In this study, a hybrid down-sampling/up-sampling method was used to balance the dataset. The SMOTE and bootstrapping methods were utilized for up-sampling the minority and down-sampling the majority, respectively. Results indicated that the misclassification rate of minority class remained the same after oversampling, e.g. 4 out of 16 versus 8 out of 32 for SVM classifier. In fact, the oversampling improved the results by preventing the classifiers from over-fitting toward the majority group.

The methodology proposed in this study for prediction of therapy response at pre-treatment can facilitate early therapy adjustments on an individual patient basis by modifying regimen, dose or priority of treatment options. The sensitivity (specificity) in this study refers to the proportion of the responders (non-responders) whose response to treatment was predicted correctly by the model. The specificity of the model could be shifted toward 100% by changing the threshold on the predicted probability of response. However, an optimal threshold should be determined very carefully as it makes a trade-off between the sensitivity and specificity of the model. Whereas predicting the non-responders to standard treatment reliably is crucial to implement early treatment adjustment for them, unnecessary modification of standard treatment for responding patients can affect their treatment outcome, increase their therapeutic side effects and influence their quality of life. Therefore, in this study the optimal thresholds were set such that an equal importance was assigned to both a high true positive rate as well as a low false positive rate.

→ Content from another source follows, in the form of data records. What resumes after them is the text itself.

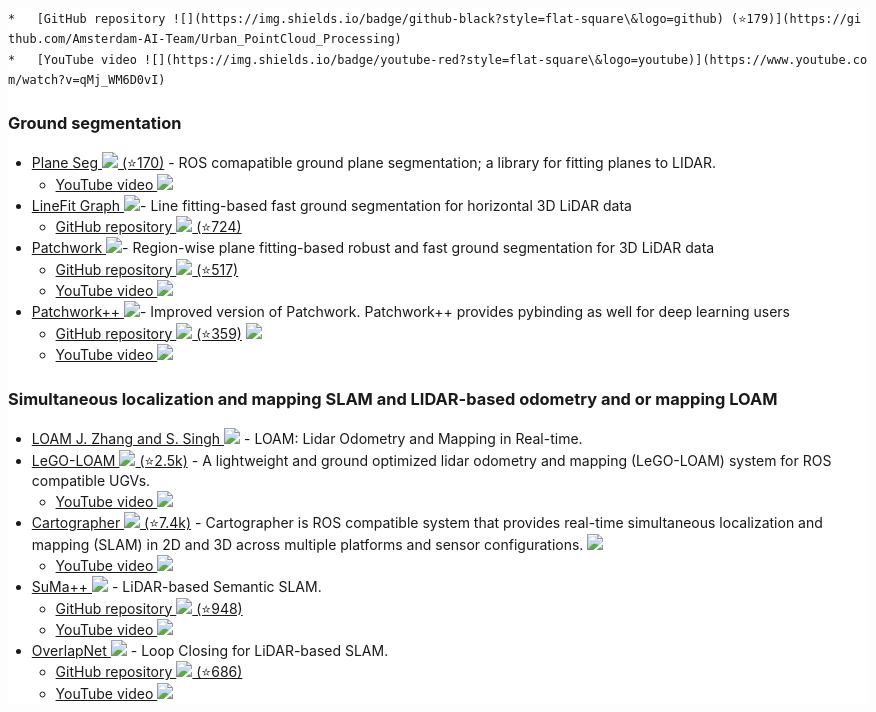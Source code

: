     *   [GitHub repository ![](https://img.shields.io/badge/github-black?style=flat-square\&logo=github) (⭐179)](https://github.com/Amsterdam-AI-Team/Urban_PointCloud_Processing)
    *   [YouTube video ![](https://img.shields.io/badge/youtube-red?style=flat-square\&logo=youtube)](https://www.youtube.com/watch?v=qMj_WM6D0vI)

### Ground segmentation

*   [Plane Seg ![](https://img.shields.io/badge/github-black?style=flat-square\&logo=github) (⭐170)](https://github.com/ori-drs/plane_seg) - ROS comapatible ground plane segmentation; a library for fitting planes to LIDAR.
    *   [YouTube video ![](https://img.shields.io/badge/youtube-red?style=flat-square\&logo=youtube)](https://www.youtube.com/watch?v=YYs4lJ9t-Xo)
*   [LineFit Graph ![](https://img.shields.io/badge/paper-blue?style=flat-square\&logo=semanticscholar)](https://ieeexplore.ieee.org/abstract/document/5548059)- Line fitting-based fast ground segmentation for horizontal 3D LiDAR data
    *   [GitHub repository ![](https://img.shields.io/badge/github-black?style=flat-square\&logo=github) (⭐724)](https://github.com/lorenwel/linefit_ground_segmentation)
*   [Patchwork ![](https://img.shields.io/badge/paper-blue?style=flat-square\&logo=semanticscholar)](https://arxiv.org/pdf/2108.05560.pdf)- Region-wise plane fitting-based robust and fast ground segmentation for 3D LiDAR data
    *   [GitHub repository ![](https://img.shields.io/badge/github-black?style=flat-square\&logo=github) (⭐517)](https://github.com/LimHyungTae/patchwork)
    *   [YouTube video ![](https://img.shields.io/badge/youtube-red?style=flat-square\&logo=youtube)](https://www.youtube.com/watch?v=rclqeDi4gow)
*   [Patchwork++ ![](https://img.shields.io/badge/paper-blue?style=flat-square\&logo=semanticscholar)](https://arxiv.org/pdf/2207.11919.pdf)- Improved version of Patchwork. Patchwork++ provides pybinding as well for deep learning users
    *   [GitHub repository ![](https://img.shields.io/badge/github-black?style=flat-square\&logo=github) (⭐359)](https://github.com/url-kaist/patchwork-plusplus-ros) ![](https://img.shields.io/badge/ROS-2-34aec5?style=flat-square\&logo=ros)
    *   [YouTube video ![](https://img.shields.io/badge/youtube-red?style=flat-square\&logo=youtube)](https://www.youtube.com/watch?v=fogCM159GRk)

### Simultaneous localization and mapping SLAM and LIDAR-based odometry and or mapping LOAM

*   [LOAM J. Zhang and S. Singh ![](https://img.shields.io/badge/youtube-red?style=flat-square\&logo=youtube)](https://youtu.be/8ezyhTAEyHs) - LOAM: Lidar Odometry and Mapping in Real-time.
*   [LeGO-LOAM ![](https://img.shields.io/badge/github-black?style=flat-square\&logo=github) (⭐2.5k)](https://github.com/RobustFieldAutonomyLab/LeGO-LOAM) - A lightweight and ground optimized lidar odometry and mapping (LeGO-LOAM) system for ROS compatible UGVs.
    *   [YouTube video ![](https://img.shields.io/badge/youtube-red?style=flat-square\&logo=youtube)](https://www.youtube.com/watch?v=7uCxLUs9fwQ)
*   [Cartographer ![](https://img.shields.io/badge/github-black?style=flat-square\&logo=github) (⭐7.4k)](https://github.com/cartographer-project/cartographer) - Cartographer is ROS compatible system that provides real-time simultaneous localization and mapping (SLAM) in 2D and 3D across multiple platforms and sensor configurations. ![](https://img.shields.io/badge/ROS-2-34aec5?style=flat-square\&logo=ros)
    *   [YouTube video ![](https://img.shields.io/badge/youtube-red?style=flat-square\&logo=youtube)](https://www.youtube.com/watch?v=29Knm-phAyI)
*   [SuMa++ ![](https://img.shields.io/badge/paper-blue?style=flat-square\&logo=semanticscholar)](http://www.ipb.uni-bonn.de/wp-content/papercite-data/pdf/chen2019iros.pdf) - LiDAR-based Semantic SLAM.
    *   [GitHub repository ![](https://img.shields.io/badge/github-black?style=flat-square\&logo=github) (⭐948)](https://github.com/PRBonn/semantic_suma/)
    *   [YouTube video ![](https://img.shields.io/badge/youtube-red?style=flat-square\&logo=youtube)](https://youtu.be/uo3ZuLuFAzk)
*   [OverlapNet ![](https://img.shields.io/badge/paper-blue?style=flat-square\&logo=semanticscholar)](http://www.ipb.uni-bonn.de/wp-content/papercite-data/pdf/chen2020rss.pdf) -  Loop Closing for LiDAR-based SLAM.
    *   [GitHub repository ![](https://img.shields.io/badge/github-black?style=flat-square\&logo=github) (⭐686)](https://github.com/PRBonn/OverlapNet)
    *   [YouTube video ![](https://img.shields.io/badge/youtube-red?style=flat-square\&logo=youtube)](https://www.youtube.com/watch?v=YTfliBco6aw)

In conclusion, this study demonstrated that qCT biomarkers can be used to predict LABC tumour response to chemotherapy at pre-treatment, with high sensitivity and specificity. The promising results obtained in this study is a step forward towards adapting quantitative imaging in conjunction with machine learning techniques for prediction of treatment response and outcome in cancer patients. Further investigations are, however, required to evaluate the efficacy of the proposed biomarkers on a larger cohort of patients. Nevertheless, given the ubiquitous use of CT scanning in medicine the markers are particularly interesting and the approach potentially applicable to a large number of different patients beyond the work presented here. Moreover, higher-order biomarkers of response may still remain unrevealed in breast CT images and have not been explored in this study due to the limited sample size. Therefore, more powerful feature extraction methods have been planned to be investigated in future studies on larger patient populations to extend the qCT biomarkers assessed in this study and evaluate them with higher statistical power.